Dank u”, glimlacht het Hollandse meisje naar de winkelierster. “God zal het u vergoeden.” Daarop neemt ze haar boodschappen en maakt ze aanstalten om weg te gaan. “Ja maar, zo niet!” roept de winkelierster. “Eerst betalen!” Het meisje schenkt haar een nog engelachtiger glimlach. “We hebben honger, mevrouw”, zegt ze terwijl ze naar de jongen en het meisje naast haar wijst. “God zei ons hier binnen te gaan omdat hier iemand voor ons zou zorgen.” De middenstandster kraakt een Vlaamse vloek. “Jullie zijn profiteurs”, sakkert ze. Ik, net achttien en nog maar pas alleenwonend in Gent, sta deze scène met een mengeling van verwondering en medelijden te bekijken. “Laat maar, mevrouw,” zeg ik, “ik zal wel voor hen betalen.” “Dank u”, zegt het meisje bij het buitengaan. “Zouden we misschien de nacht bij u kunnen doorbrengen?” Waarom niet? Het zijn vriendelijke tijden en ik heb plaats genoeg. Na het avondeten vragen ze me of ik met hen wil bidden. “Nee,” bedank ik hen, “ik doe dat al een hele tijd niet meer.” Ze dringen niet aan. De volgende morgen, na het ontbijt, nodigen ze me opnieuw uit voor een gebedsstonde. Ik sla de uitnodiging weer af. Ze geven me daarop een nieuwe bijbel en vertrekken, zonder iets te hebben gestolen.

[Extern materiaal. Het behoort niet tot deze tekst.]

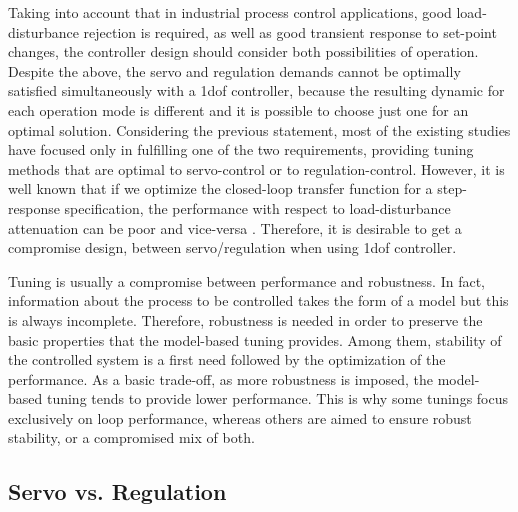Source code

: Taking into account that in industrial process control applications, good load-disturbance rejection is required, as well as good transient response to set-point changes, the controller design should consider both possibilities of operation. Despite the above, the servo and regulation demands cannot be optimally satisfied simultaneously with a \gls{1dof} controller, because the resulting dynamic for each operation mode is different and it is possible to choose just one for an optimal solution. Considering the previous statement, most of the existing studies have focused only in fulfilling one of the two requirements, providing tuning methods that are optimal to servo-control or to regulation-control. However, it is well known that if we optimize the closed-loop transfer function for a step-response specification, the performance with respect to load-disturbance attenuation can be poor and vice-versa \citep{Arrieta2010a}. Therefore, it is desirable to get a compromise design, between servo/regulation when using \gls{1dof} controller.

Tuning is usually a compromise between performance and robustness. In fact, information about the process to be controlled takes the form of a model but this is always incomplete. Therefore, robustness is needed in order to preserve the basic properties that the model-based tuning provides. Among them, stability of the controlled system is a first need followed by the optimization of the performance. As a basic trade-off, as more robustness is imposed, the model-based tuning tends to provide lower performance. This is why some tunings focus exclusively on loop performance, whereas others are aimed to ensure robust stability, or a compromised mix of both. 

\subsection{Servo vs. Regulation}
%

Fast forward nu. Het is halfnegen ’s morgens. Ik zit op het afgeladen veer van Staten Island naar Manhattan. Een man, die ik ken van zien, komt met een beduimelde bijbel in de hand naar me toe. “Good morning,” zegt hij op zalvende toon, “hebt u vanmorgen gebeden?” “Hebt u vanmorgen gevreeën?” vraag ik op dezelfde toon. De man schrikt. “Hoe kunt u zoiets vragen?” stamelt hij. “Uw vraag is even persoonlijk als de mijne”, zeg ik geïrriteerd. “Mijn punt is dat ik niet wil lastiggevallen worden met uw soort vragen.” De gebedscontroleur zal me in de komende jaren geen blik meer gunnen.

Wat is er met het tolerante meisje uit de eerste scène gebeurd? Niets in feite, behalve dat het ondertussen al een hele tijd in Amerika woont waar het om de haverklap op straat en via de media wordt lastiggevallen door fanatieke, arrogante missionarissen.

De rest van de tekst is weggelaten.